Short Name |
APP:JBOSS-JMX-AUTH-BYPASS |
---|---|
Severity |
Critical |
Recommended |
No |
Recommended Action |
Drop |
Category |
APP |
Keywords |
RedHat JBoss Enterprise Application Platform JMX Console Authentication Bypass |
Release Date |
2010/09/28 |
Update Number |
1780 |
Supported Platforms |
idp-4.0+, isg-3.0+, j-series-9.5+, mx-11.4+, srx-12.1+, srx-branch-12.1+, vmx-17.4+, vsrx-12.1+, vsrx3bsd-18.2+ |
This signature detects attempts to exploit a known authentication bypass vulnerability in the RedHat JBoss Enterprise Application Platform JMX Console.
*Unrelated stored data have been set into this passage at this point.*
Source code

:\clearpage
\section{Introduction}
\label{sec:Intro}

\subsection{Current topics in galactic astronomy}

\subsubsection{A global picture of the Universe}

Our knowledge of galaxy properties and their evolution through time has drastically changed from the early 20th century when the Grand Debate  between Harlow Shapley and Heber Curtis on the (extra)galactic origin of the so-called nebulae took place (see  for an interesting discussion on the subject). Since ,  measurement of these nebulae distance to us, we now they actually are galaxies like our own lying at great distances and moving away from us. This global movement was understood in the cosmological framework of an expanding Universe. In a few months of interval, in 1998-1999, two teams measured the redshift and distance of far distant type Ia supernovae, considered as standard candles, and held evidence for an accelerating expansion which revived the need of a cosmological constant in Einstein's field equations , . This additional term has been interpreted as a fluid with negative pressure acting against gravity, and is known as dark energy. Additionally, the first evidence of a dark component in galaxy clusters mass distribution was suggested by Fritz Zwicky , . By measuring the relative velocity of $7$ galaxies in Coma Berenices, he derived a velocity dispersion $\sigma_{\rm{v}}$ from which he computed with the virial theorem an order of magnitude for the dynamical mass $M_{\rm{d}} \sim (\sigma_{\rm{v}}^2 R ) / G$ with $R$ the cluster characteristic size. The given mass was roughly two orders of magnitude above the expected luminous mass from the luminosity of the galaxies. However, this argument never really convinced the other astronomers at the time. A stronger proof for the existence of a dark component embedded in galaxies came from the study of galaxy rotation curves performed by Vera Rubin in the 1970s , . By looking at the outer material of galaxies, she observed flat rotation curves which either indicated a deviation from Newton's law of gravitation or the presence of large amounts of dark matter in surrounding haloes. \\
This is caused by the authentication policy within the application that only enforces restrictions for GET and POST methods, other HTTP request verbs bypass authentication. Unauthenticated remote attackers can exploit this to gain administrative access to JBoss JMX management console and to upload and execute arbitrary Java code within the security context of the JBoss server process, normally SYSTEM on Windows platforms.
JBoss Enterprise Application Platform is prone to multiple vulnerabilities, including an information-disclosure issue and multiple authentication-bypass issues. An attacker can exploit these issues to bypass certain security restrictions to obtain sensitive information or gain unauthorized access to the application.